(Stored items from a collection)

★ ★ ★ ★ ★ ★ ★

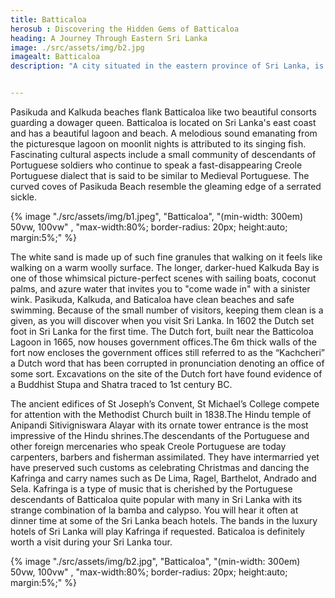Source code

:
 ```yaml
---
title: Batticaloa
herosub : Discovering the Hidden Gems of Batticaloa
heading: A Journey Through Eastern Sri Lanka
image: ./src/assets/img/b2.jpg
imagealt: Batticaloa
description: "A city situated in the eastern province of Sri Lanka, is known for its serene beaches, picturesque lagoons, and historical landmarks."


---
```

Pasikuda and Kalkuda beaches flank Batticaloa like two beautiful consorts guarding a dowager queen. Batticaloa is located on Sri Lanka's east coast and has a beautiful lagoon and beach. A melodious sound emanating from the picturesque lagoon on moonlit nights is attributed to its singing fish. Fascinating cultural aspects include a small community of descendants of Portuguese soldiers who continue to speak a fast-disappearing Creole Portuguese dialect that is said to be similar to Medieval Portuguese. The curved coves of Pasikuda Beach resemble the gleaming edge of a serrated sickle.

{% image "./src/assets/img/b1.jpeg", "Batticaloa", "(min-width: 300em) 50vw, 100vw" , "max-width:80%; border-radius: 20px; height:auto; margin:5%;" %}



The white sand is made up of such fine granules that walking on it feels like walking on a warm woolly surface. The longer, darker-hued Kalkuda Bay is one of those whimsical picture-perfect scenes with sailing boats, coconut palms, and azure water that invites you to "come wade in" with a sinister wink. Pasikuda, Kalkuda, and Baticaloa have clean beaches and safe swimming. Because of the small number of visitors, keeping them clean is a given, as you will discover when you visit Sri Lanka. In 1602 the Dutch set foot in Sri Lanka for the first time. The Dutch fort, built near the Batticoloa Lagoon in 1665, now houses government offices.The 6m thick walls of the fort now encloses the government offices still referred to as the “Kachcheri” a Dutch word that has been corrupted in pronunciation denoting an office of some sort. Excavations on the site of the Dutch fort have found evidence of a Buddhist Stupa and Shatra traced to 1st century BC.

The ancient edifices of St Joseph’s Convent, St Michael’s College compete for attention with the Methodist Church built in 1838.The Hindu temple of Anipandi Sitivigniswara Alayar with its ornate tower entrance is the most impressive of the Hindu shrines.The descendants of the Portuguese and other foreign mercenaries who speak Creole Portuguese are today carpenters, barbers and fisherman assimilated. They have intermarried yet have preserved such customs as celebrating Christmas and dancing the Kafringa and carry names such as De Lima, Ragel, Barthelot, Andrado and Sela. Kafringa is a type of music that is cherished by the Portuguese descendants of Batticaloa quite popular with many in Sri Lanka with its strange combination of la bamba and calypso. You will hear it often at dinner time at some of the Sri Lanka beach hotels. The bands in the luxury hotels of Sri Lanka will play Kafringa if requested. Baticaloa is definitely worth a visit during your Sri Lanka tour.

{% image "./src/assets/img/b2.jpg", "Batticaloa", "(min-width: 300em) 50vw, 100vw" , "max-width:80%; border-radius: 20px; height:auto; margin:5%;" %}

★ ★ ★ ★ ★ ★ ★

_WHAT IS NEEDED_
In the records above, locate every line with the string "descendants" and copy it.

_WRITTEN SOLUTION_
Pasikuda and Kalkuda beaches flank Batticaloa like two beautiful consorts guarding a dowager queen. Batticaloa is located on Sri Lanka's east coast and has a beautiful lagoon and beach. A melodious sound emanating from the picturesque lagoon on moonlit nights is attributed to its singing fish. Fascinating cultural aspects include a small community of descendants of Portuguese soldiers who continue to speak a fast-disappearing Creole Portuguese dialect that is said to be similar to Medieval Portuguese. The curved coves of Pasikuda Beach resemble the gleaming edge of a serrated sickle.
The ancient edifices of St Joseph’s Convent, St Michael’s College compete for attention with the Methodist Church built in 1838.The Hindu temple of Anipandi Sitivigniswara Alayar with its ornate tower entrance is the most impressive of the Hindu shrines.The descendants of the Portuguese and other foreign mercenaries who speak Creole Portuguese are today carpenters, barbers and fisherman assimilated. They have intermarried yet have preserved such customs as celebrating Christmas and dancing the Kafringa and carry names such as De Lima, Ragel, Barthelot, Andrado and Sela. Kafringa is a type of music that is cherished by the Portuguese descendants of Batticaloa quite popular with many in Sri Lanka with its strange combination of la bamba and calypso. You will hear it often at dinner time at some of the Sri Lanka beach hotels. The bands in the luxury hotels of Sri Lanka will play Kafringa if requested. Baticaloa is definitely worth a visit during your Sri Lanka tour.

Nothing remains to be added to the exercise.